An upcoming birthday celebration sticks Paradise police chief Jesse Stone with a case that even Spenser, his private-eye counterpart in the late Parker’s better-known franchise, couldn't solve.
Terry Jester, ne Jacobivitz, is about to turn 75, and Stan White, his longtime manager, is pulling out all the stops to celebrate the event. It would be wonderful if the great man could mark the day, and end 40 years out of the musical limelight, by releasing "The Hangman’s Sonnet," his legendary comeback project, but the master tape of the album, which reportedly featured all sorts of A-list musicians in unaccustomed support of Boston’s answer to Bob Dylan, vanished years ago, unheard by anyone but WBMB DJ Roscoe Niles. Jesse, still mourning his murdered fiancee, Diana Evans (Robert B. Parker’s Debt to Pay, 2016), while he celebrates the wedding of Officer Luther "Suitcase" Simpson, wants nothing better than to be left alone to fall off the wagon again.

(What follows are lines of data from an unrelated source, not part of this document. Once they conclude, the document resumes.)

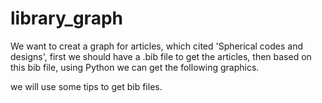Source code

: # library_graph
We want to creat a graph for articles, which cited 'Spherical codes and designs', first we should have a .bib file to get the articles, then based on this bib file, using Python we can get the following graphics.




we will use some tips to get bib files.
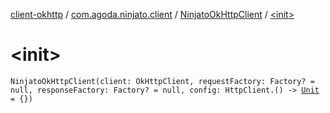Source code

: [client-okhttp](../../index.md) / [com.agoda.ninjato.client](../index.md) / [NinjatoOkHttpClient](index.md) / [&lt;init&gt;](./-init-.md)

# &lt;init&gt;

`NinjatoOkHttpClient(client: OkHttpClient, requestFactory: Factory? = null, responseFactory: Factory? = null, config: HttpClient.() -> `[`Unit`](https://kotlinlang.org/api/latest/jvm/stdlib/kotlin/-unit/index.html)` = {})`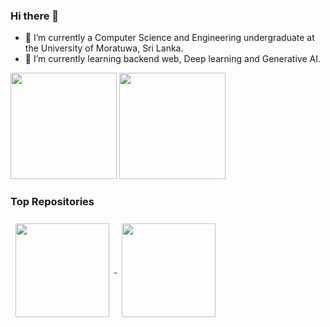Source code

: ### Hi there 👋
<!--
<img width="20%" align="right" alt="Github" src="Programmer.png" />
-->
- 🌱 I’m currently a Computer Science and Engineering undergraduate at the University of Moratuwa, Sri Lanka.
- 🔭 I’m currently learning backend web, Deep learning and Generative AI.

<!--
### 🛠 &nbsp;Tech Stack

![Python](https://img.shields.io/badge/-Python-05122A?style=flat&logo=python)&nbsp;
![React native](https://img.shields.io/badge/-Git-05122A?style=flat&logo=react)&nbsp;
![JavaScript](https://img.shields.io/badge/-JavaScript-05122A?style=flat&logo=javascript)&nbsp;
![Java](https://img.shields.io/badge/-Java-05122A?style=flat&logo=Java&logoColor=FFA518)&nbsp;
![C++](https://img.shields.io/badge/-C++-05122A?style=flat&logo=C%2B%2B&logoColor=00599C)&nbsp;
![Bootstrap](https://img.shields.io/badge/-Bootstrap-05122A?style=flat&logo=bootstrap&logoColor=563D7C)&nbsp;
![HTML](https://img.shields.io/badge/-HTML-05122A?style=flat&logo=HTML5)&nbsp;
![CSS](https://img.shields.io/badge/-CSS-05122A?style=flat&logo=CSS3&logoColor=1572B6)&nbsp;
![Git](https://img.shields.io/badge/-Git-05122A?style=flat&logo=git)&nbsp;
![GitHub](https://img.shields.io/badge/-GitHub-05122A?style=flat&logo=github)&nbsp;
-->
<!-- ![Visual Studio Code](https://img.shields.io/badge/-Visual%20Studio%20Code-05122A?style=flat&logo=visual-studio-code&logoColor=007ACC)&nbsp;
![Jetbrains](https://img.shields.io/badge/-Jetbrains-05122A?style=flat&logo=jetbrains&logoColor=#000000)&nbsp;  -->

<!-- ![C](https://img.shields.io/badge/-C-05122A?style=flat&logo=C&logoColor=A8B9CC)&nbsp; -->

<div>
<img height="170em" src="https://github-readme-stats.vercel.app/api?username=ndranathunga&theme=github_dark_dimmed&show_icons=true&hide_title=true" />
<img height="170em" src="https://github-readme-stats.vercel.app/api/top-langs/?username=ndranathunga&theme=github_dark_dimmed&layout=compact&langs_count=8" />
</div>
<!-- <img src="https://github-readme-stats.vercel.app/api/wakatime?username=ndranathunga" /> -->

### Top Repositories

<p float="left">
<a href="https://github.com/ndranathunga/StrawHats_Aether.git">
  <img height="150em" style = "margin: 8px 8px 8px 8px;" align="center" src="https://github-readme-stats.vercel.app/api/pin/?username=ndranathunga&repo=StrawHats_Aether&theme=radical&layout=compact" />
</a>
<a href="https://github.com/team-ebusiness/eBusiness#e-commerce_platform">
  <img height="150em" style = "margin: 8px 8px 8px 8px;" align="center" src="https://github-readme-stats.vercel.app/api/pin/?username=team-ebusiness&repo=eBusiness&theme=radical&layout=compact" />
</a>
</p>
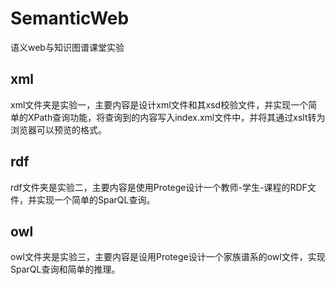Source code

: # SemanticWeb
语义web与知识图谱课堂实验

## xml
xml文件夹是实验一，主要内容是设计xml文件和其xsd校验文件，并实现一个简单的XPath查询功能，将查询到的内容写入index.xml文件中，并将其通过xslt转为浏览器可以预览的格式。

## rdf
rdf文件夹是实验二，主要内容是使用Protege设计一个教师-学生-课程的RDF文件，并实现一个简单的SparQL查询。

## owl
owl文件夹是实验三，主要内容是设用Protege设计一个家族谱系的owl文件，实现SparQL查询和简单的推理。
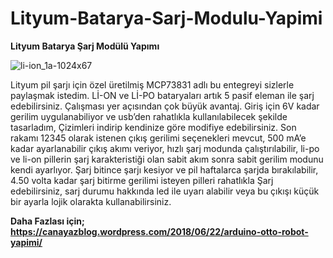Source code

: # Lityum-Batarya-Sarj-Modulu-Yapimi
**Lityum Batarya Şarj Modülü Yapımı**

![li-ion_1a-1024x67](https://user-images.githubusercontent.com/43604670/58764075-a5bafa00-856b-11e9-9057-dfc6521b9b72.jpg)

Lityum pil şarjı için özel üretilmiş MCP73831  adlı bu entegreyi sizlerle paylaşmak istedim. Lİ-ON ve Lİ-PO bataryaları artık  5 pasif eleman ile şarj edebilirsiniz. Çalışması yer açısından çok büyük avantaj. Giriş için  6V kadar gerilim uygulanabiliyor ve usb’den rahatlıkla kullanılabilecek şekilde tasarladım, Çizimleri indirip kendinize göre modifiye edebilirsiniz. Son rakamı 12345 olarak istenen çıkış gerilimi seçenekleri mevcut, 500 mA’e kadar ayarlanabilir çıkış akımı veriyor, hızlı şarj modunda çalıştırılabilir, li-po ve li-on pillerin şarj karakteristiği olan sabit akım sonra sabit gerilim modunu kendi ayarlıyor. Şarj bitince şarjı kesiyor  ve pil haftalarca şarjda bırakılabilir, 4.50 volta kadar şarj bitirme gerilimi isteyen pilleri rahatlıkla Şarj edebilirsiniz, sarj durumu hakkında  led ile uyarı alabilir veya bu çıkışı küçük bir ayarla lojik olarakta kullanabilirsiniz.

**Daha Fazlası için; https://canayazblog.wordpress.com/2018/06/22/arduino-otto-robot-yapimi/**
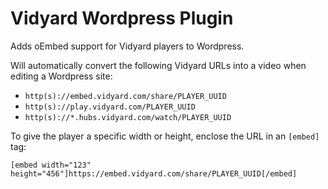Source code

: # Vidyard Wordpress Plugin

Adds oEmbed support for Vidyard players to Wordpress.

Will automatically convert the following Vidyard URLs into a video when editing a Wordpress site:
- `http(s)://embed.vidyard.com/share/PLAYER_UUID`
- `http(s)://play.vidyard.com/PLAYER_UUID`
- `http(s)://*.hubs.vidyard.com/watch/PLAYER_UUID`

To give the player a specific width or height, enclose the URL in an `[embed]` tag:

`[embed width="123" height="456"]https://embed.vidyard.com/share/PLAYER_UUID[/embed]`
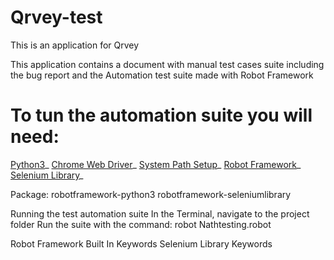 # Qrvey-test
This is an application for Qrvey

This application contains a document with manual test cases suite including the bug report and the Automation test suite made with Robot Framework

# To tun the automation suite you will need:

[Python3](https://programwithus.com/learn-to-code/install-python3-mac/)_
[Chrome Web Driver](http://chromedriver.chromium.org/)_
[System Path Setup](https://www.kenst.com/2015/03/including-the-chromedriver-location-in-macos-system-path/)_
[Robot Framework](https://github.com/robotframework/robotframework#installation)_
[Selenium Library](https://github.com/robotframework/SeleniumLibrary#installation)_


Package:
robotframework-python3
robotframework-seleniumlibrary

Running the test automation suite
In the Terminal, navigate to the project folder
Run the suite with the command:
robot Nathtesting.robot
 

Robot Framework Built In Keywords
Selenium Library Keywords
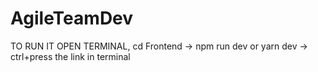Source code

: # AgileTeamDev
TO RUN IT OPEN TERMINAL, cd Frontend  ->  npm run dev or yarn dev -> ctrl+press the link in terminal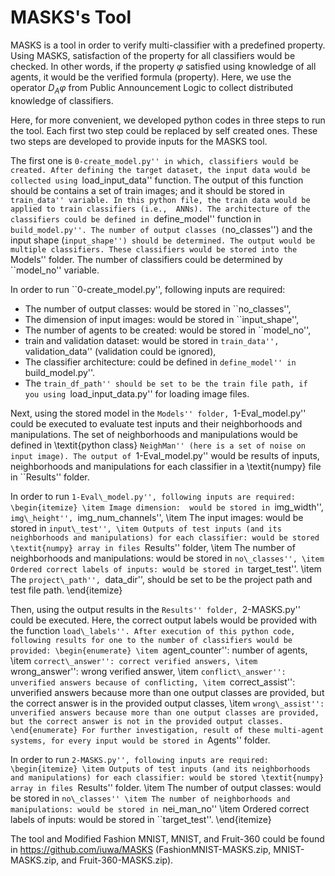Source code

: # MASKS's Tool
MASKS is a tool in order to verify multi-classifier with a predefined property. Using MASKS, satisfaction of the property for all classifiers would be checked. In other words, if the property $\varphi$ satisfied using knowledge of all agents, it would be the verified formula (property). Here, we use the operator $D_A \varphi$ from Public Announcement Logic to collect distributed knowledge of classifiers. 

Here, for more convenient, we developed python codes in three steps to run the tool. Each first two step could be replaced by self created ones. These two steps are developed to provide inputs for the MASKS tool. 

The first one is ``0-create_model.py'' in which, classifiers would be created. After defining the target dataset, the input data would be collected using ``load_input_data'' function. The output of this function should be contains a set of train images; and it should be stored in ``train_data'' variable. In this python file, the train data would be applied to train classifiers (i.e.,  ANNs). The architecture of the classifiers could be defined in ``define_model'' function in ``build_model.py''. The number of output classes (``no_classes'') and the input shape (``input_shape'') should be determined. The output would be multiple classifiers. These classifiers would be stored into the ``Models'' folder. The number of classifiers could be determined by ``model\_no'' variable.


In order to run ``0-create_model.py'', following inputs are required:
* The number of output classes: would be stored in ``no_classes'',
* The dimension of input images: would be stored in ``input_shape'',
* The number of agents to be created: would be stored in ``model_no'',
* train and validation dataset: would be stored in ``train_data'', ``validation_data'' (validation could be ignored),
* The classifier architecture: could be defined in ``define_model'' in ``build_model.py''.
* The ``train_df_path'' should be set to be the train file path, if you using ``load_input_data.py'' for loading image files.



Next, using the stored model in the ``Models'' folder, ``1-Eval\_model.py'' could be executed to evaluate test inputs and their neighborhoods and manipulations. The set of neighborhoods and manipulations would be defined in \textit{python class} ``NeighMan'' (here is a set of noise on input image). The output of ``1-Eval\_model.py'' would be results of inputs, neighborhoods and manipulations  for each classifier in a \textit{numpy} file in ``Results'' folder.


In order to run ``1-Eval\_model.py'', following inputs are required:
\begin{itemize}
    \item Image dimension:  would be stored in ``img\_width'', ``img\_height'', ``img\_num\_channels'',
    \item The input images: would be stored in ``input\_test'',
    \item Outputs of test inputs (and its neighborhoods and manipulations) for each classifier: would be stored \textit{numpy} array in files ``Results'' folder,
    \item The number of neighborhoods and manipulations:
    would be stored in ``no\_classes'',
    \item Ordered correct labels of inputs: would be stored in ``target\_test''.
    \item The ``project\_path'', ``data\_dir'',  should be set to be the project path and test file path.
\end{itemize}


Then, using the output results in the ``Results'' folder, ``2-MASKS.py'' could be executed. Here, the correct output labels would be provided with the function ``load\_labels''. After execution of this python code, following results for one to the number of classifiers would be provided:
\begin{enumerate}
    \item ``agent\_counter'': number of agents,
    \item ``correct\_answer'': correct verified answers,
    \item ``wrong\_answer'': wrong verified answer,
    \item ``conflict\_answer'': unverified answers because of conflicting,
    \item ``correct\_assist'': unverified answers because more than one output classes are provided, but the correct answer is in the provided output classes,
    \item ``wrong\_assist'':  unverified answers because more than one output classes are provided, but the correct answer is not in the provided output classes.
\end{enumerate}
For further investigation, result of these multi-agent systems, for every input would be stored in ``Agents'' folder.


In order to run ``2-MASKS.py'', following inputs are required:
\begin{itemize}
    \item Outputs of test inputs (and its neighborhoods and manipulations) for each classifier: would be stored \textit{numpy} array in files ``Results'' folder.
    \item The number of output classes:
    would be stored in ``no\_classes''
    \item The number of neighborhoods and manipulations:
    would be stored in ``nei\_man\_no''
    \item Ordered correct labels of inputs: would be stored in ``target\_test''.
\end{itemize}

The tool and Modified Fashion MNIST, MNIST, and Fruit-360 could be found in https://github.com/iuwa/MASKS (FashionMNIST-MASKS.zip, MNIST-MASKS.zip, and Fruit-360-MASKS.zip).
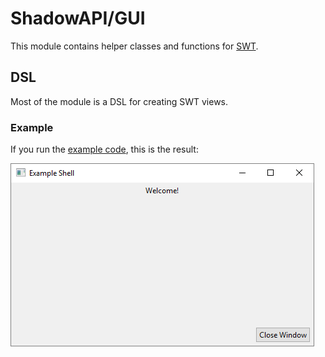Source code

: # ShadowAPI/GUI
This module contains helper classes and functions for [SWT](https://www.eclipse.org/swt/).

## DSL
Most of the module is a DSL for creating SWT views.

### Example
If you run the [example code](Example.kt), this is the result: 

![example window](ExampleWindow.png)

But medical examiner Tamara Elkin lectures him about drinking himself numb; Paradise mayor Constance Walker alternately needles and threatens him over his minimal efforts at making her look good; and the death of elderly Maude Cain at the hands of a pair of burglars demands his attention. There’s no mystery about who the burglars were—with the help of his mobbed-up frenemy Vinnie Morris, whom he consults when he doesn’t feel like doing actual detective work, Jesse quickly identifies them as Kirk Kingston Curnutt and Humphrey Bolton—the big questions involve what they were looking for and whether they found it before they took off. An even bigger question has an even more obvious answer: could the long-missing mix tape and the brand-new burglary possibly be connected? A cameo appearance by Spenser resolves nothing but makes Jesse, who can certainly use a boost, look comparatively good.
The convoluted plot entangles a remarkable number of suspects. If you think you’ve picked out the guilty party, you’re probably right.